Personal information
- Full name: Sam Patrick Philip Campagna
- Date of birth: 19 November 1980 (age 45)
- Place of birth: Worcester, England
- Height: 6 ft 1 in (1.85 m)
- Position: Central defender

Youth career
- Swindon Town

Senior career*
- Years: Team / Apps / (Gls)
- 1998–2001: Swindon Town / 5 / (0)
- 2000: → Bath City (loan) / 10 / (0)
- 2001–200?: Bromsgrove Rovers
- 200?–2002: Evesham United
- 2002–200?: Malvern Town

= Sam Campagna =

English footballer

Sam Patrick Philip Campagna (born 19 November 1980) is an English former professional football defender.

==Career==
Born in Worcester, Campagna began his career as a trainee with Swindon Town, turning professional in August 1998. He made his debut on 14 November 1998, as a late substitute for Mark Walters, in Swindon's 3–0 defeat to Bradford City, having been an unused substitute the previous week.
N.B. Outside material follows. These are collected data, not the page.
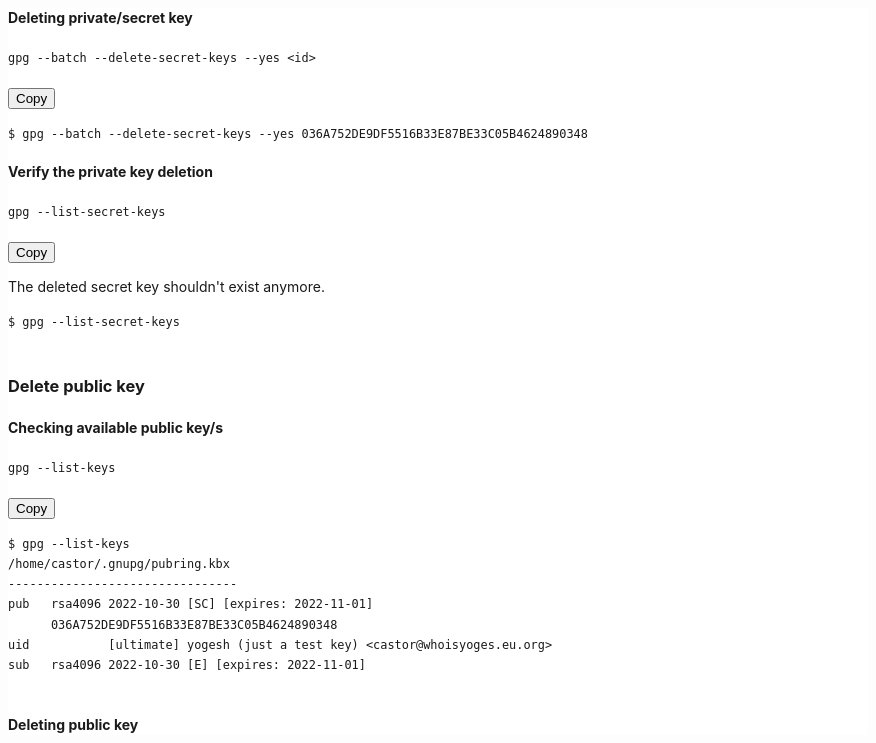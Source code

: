 </code></pre>

#### Deleting private/secret key

<div class="highlight">
<pre><code id="delsecgpgkey">gpg --batch --delete-secret-keys --yes &lt;id&gt;
</code>
<button id="delsecgpgkeybtn" type="button" onclick="copyCode('delsecgpgkey','delsecgpgkeybtn')" value="click">Copy</button>
</pre>
</div>

<pre class="imagecode"><code class="imagecode">$ gpg --batch --delete-secret-keys --yes 036A752DE9DF5516B33E87BE33C05B4624890348
</code></pre>

#### Verify the private key deletion

<div class="highlight">
<pre><code id="verifysecgpgkeydln">gpg --list-secret-keys
</code>
<button id="verifysecgpgkeydlnbtn" type="button" onclick="copyCode('verifysecgpgkeydln','verifysecgpgkeydlnbtn')" value="click">Copy</button>
</pre>
</div>

The deleted secret key shouldn't exist anymore.

<pre class="imagecode"><code class="imagecode">$ gpg --list-secret-keys

</code></pre>

### Delete public key

#### Checking available public key/s

<div class="highlight">
<pre><code id="listpubgpgkeytodel">gpg --list-keys
</code>
<button id="listpubgpgkeytodelbtn" type="button" onclick="copyCode('listpubgpgkeytodel','listpubgpgkeytodelbtn')" value="click">Copy</button>
</pre>
</div>

<pre class="imagecode"><code class="imagecode">$ gpg --list-keys
/home/castor/.gnupg/pubring.kbx
--------------------------------
pub   rsa4096 2022-10-30 [SC] [expires: 2022-11-01]
      036A752DE9DF5516B33E87BE33C05B4624890348
uid           [ultimate] yogesh (just a test key) &lt;castor@whoisyoges.eu.org&gt;
sub   rsa4096 2022-10-30 [E] [expires: 2022-11-01]

</code></pre>

#### Deleting public key
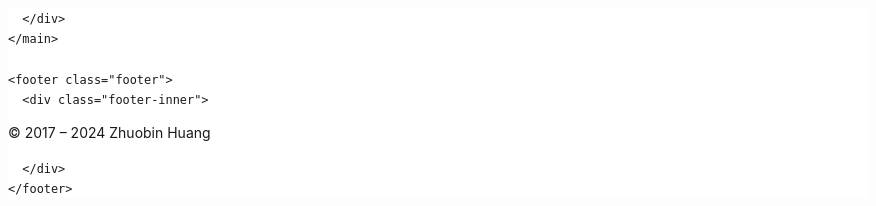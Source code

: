 
      </div>
    </main>

    <footer class="footer">
      <div class="footer-inner">
        

        

<div class="copyright">
  
  &copy; 2017 – 
  <span itemprop="copyrightYear">2024</span>
  <span class="with-love">
    <i class="fa fa-heart"></i>
  </span>
  <span class="author" itemprop="copyrightHolder">Zhuobin Huang</span>
</div>

        








      </div>
    </footer>
  </div>

  
  <script src="/lib/anime.min.js"></script>
  <script src="/lib/velocity/velocity.min.js"></script>
  <script src="/lib/velocity/velocity.ui.min.js"></script>

<script src="/js/utils.js"></script>

<script src="/js/motion.js"></script>


<script src="/js/schemes/pisces.js"></script>


<script src="/js/next-boot.js"></script>
  

  

</body>
</html>
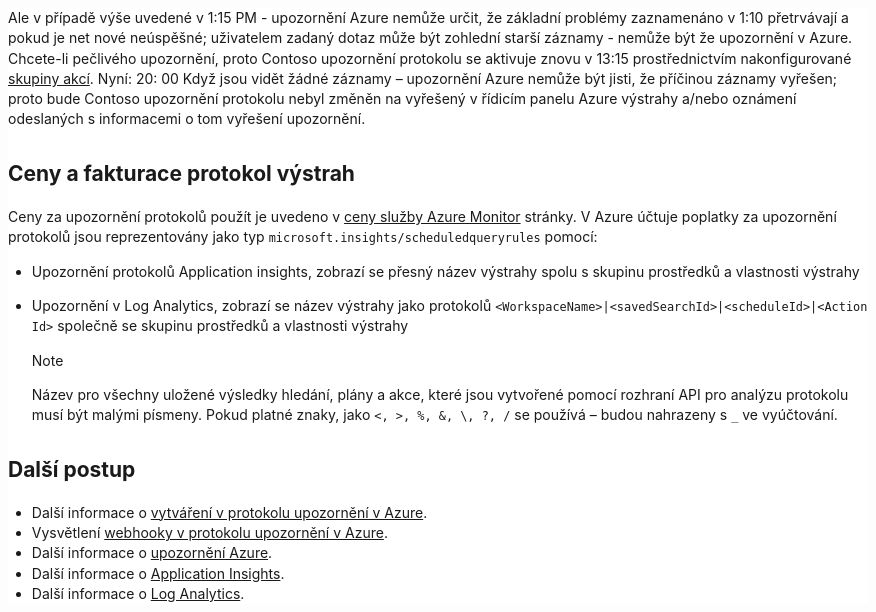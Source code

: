 Ale v případě výše uvedené v 1:15 PM - upozornění Azure nemůže určit, že základní problémy zaznamenáno v 1:10 přetrvávají a pokud je net nové neúspěšné; uživatelem zadaný dotaz může být zohlední starší záznamy - nemůže být že upozornění v Azure. Chcete-li pečlivého upozornění, proto Contoso upozornění protokolu se aktivuje znovu v 13:15 prostřednictvím nakonfigurované [skupiny akcí](monitoring-action-groups.md). Nyní: 20: 00 Když jsou vidět žádné záznamy – upozornění Azure nemůže být jisti, že příčinou záznamy vyřešen; proto bude Contoso upozornění protokolu nebyl změněn na vyřešený v řídicím panelu Azure výstrahy a/nebo oznámení odeslaných s informacemi o tom vyřešení upozornění.


## <a name="pricing-and-billing-of-log-alerts"></a>Ceny a fakturace protokol výstrah
Ceny za upozornění protokolů použít je uvedeno v [ceny služby Azure Monitor](https://azure.microsoft.com/en-us/pricing/details/monitor/) stránky. V Azure účtuje poplatky za upozornění protokolů jsou reprezentovány jako typ `microsoft.insights/scheduledqueryrules` pomocí:
- Upozornění protokolů Application insights, zobrazí se přesný název výstrahy spolu s skupinu prostředků a vlastnosti výstrahy
- Upozornění v Log Analytics, zobrazí se název výstrahy jako protokolů `<WorkspaceName>|<savedSearchId>|<scheduleId>|<ActionId>` společně se skupinu prostředků a vlastnosti výstrahy

    > [!NOTE]
    > Název pro všechny uložené výsledky hledání, plány a akce, které jsou vytvořené pomocí rozhraní API pro analýzu protokolu musí být malými písmeny. Pokud platné znaky, jako `<, >, %, &, \, ?, /` se používá – budou nahrazeny s `_` ve vyúčtování.

## <a name="next-steps"></a>Další postup
* Další informace o [vytváření v protokolu upozornění v Azure](alert-log.md).
* Vysvětlení [webhooky v protokolu upozornění v Azure](monitor-alerts-unified-log-webhook.md).
* Další informace o [upozornění Azure](monitoring-overview-unified-alerts.md).
* Další informace o [Application Insights](../application-insights/app-insights-analytics.md).
* Další informace o [Log Analytics](../log-analytics/log-analytics-overview.md).    
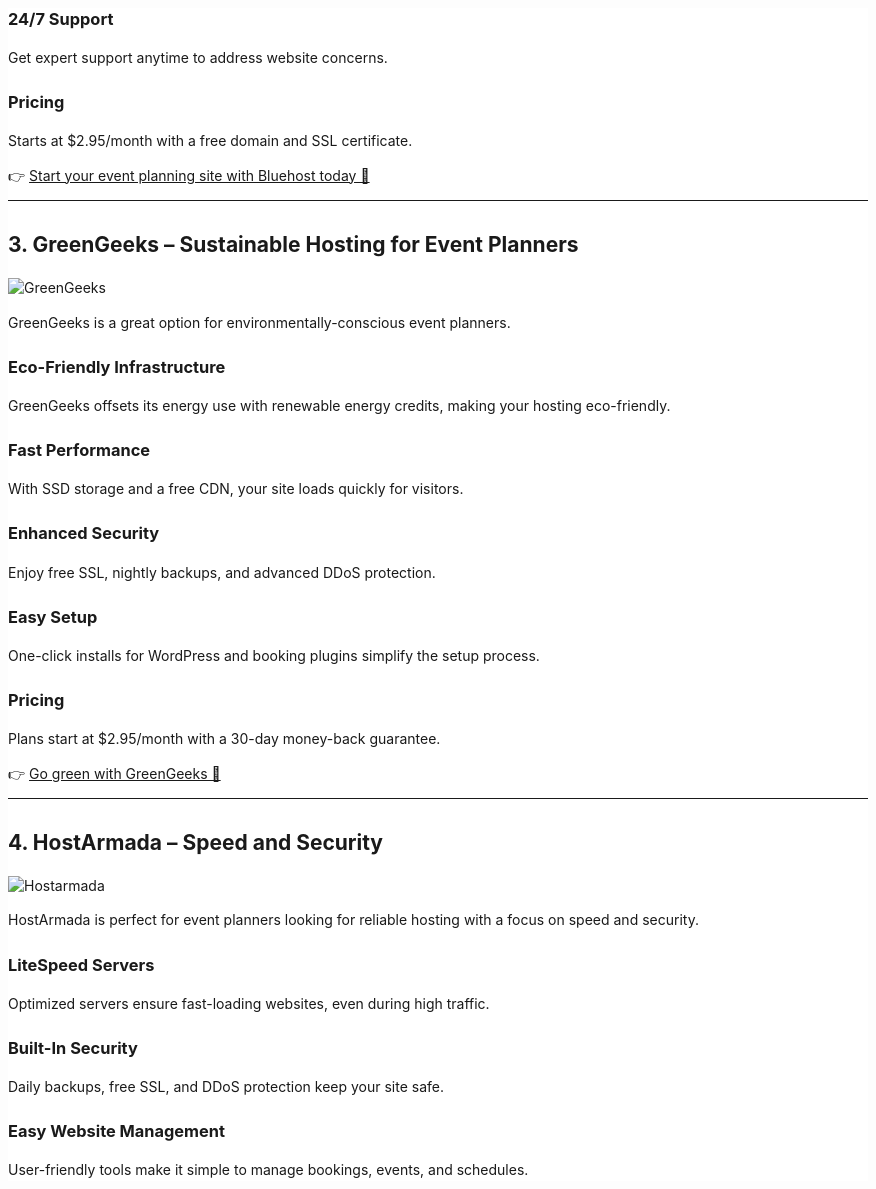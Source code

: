### 24/7 Support  
Get expert support anytime to address website concerns.  

### Pricing  
Starts at $2.95/month with a free domain and SSL certificate.  

👉 [Start your event planning site with Bluehost today 🎉](https://snipitx.com/bluehost-jy)  

---

## 3. GreenGeeks – Sustainable Hosting for Event Planners  

![GreenGeeks](https://i.imgur.com/eEwuntu.jpg "GreenGeeks Hosting")  

GreenGeeks is a great option for environmentally-conscious event planners.  

### Eco-Friendly Infrastructure  
GreenGeeks offsets its energy use with renewable energy credits, making your hosting eco-friendly.  

### Fast Performance  
With SSD storage and a free CDN, your site loads quickly for visitors.  

### Enhanced Security  
Enjoy free SSL, nightly backups, and advanced DDoS protection.  

### Easy Setup  
One-click installs for WordPress and booking plugins simplify the setup process.  

### Pricing  
Plans start at $2.95/month with a 30-day money-back guarantee.  

👉 [Go green with GreenGeeks 🌱](https://snipitx.com/greengeeks-jy)  

---

## 4. HostArmada – Speed and Security  

![Hostarmada](https://i.imgur.com/KFbdf3o.jpeg "Hostarmada Hosting")  

HostArmada is perfect for event planners looking for reliable hosting with a focus on speed and security.  

### LiteSpeed Servers  
Optimized servers ensure fast-loading websites, even during high traffic.  

### Built-In Security  
Daily backups, free SSL, and DDoS protection keep your site safe.  

### Easy Website Management  
User-friendly tools make it simple to manage bookings, events, and schedules.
His only other game that season came on the final day when he came on for Brian Borrows late in Swindon's 3–1 defeat at home to Barnsley. He made three further appearances the following season before joining Bath City on loan in March 2000, playing in the final ten games of the season.

He was released by Swindon in May 2001 and joined Bromsgrove Rovers, moving on to Evesham United and then to Malvern Town in March 2002.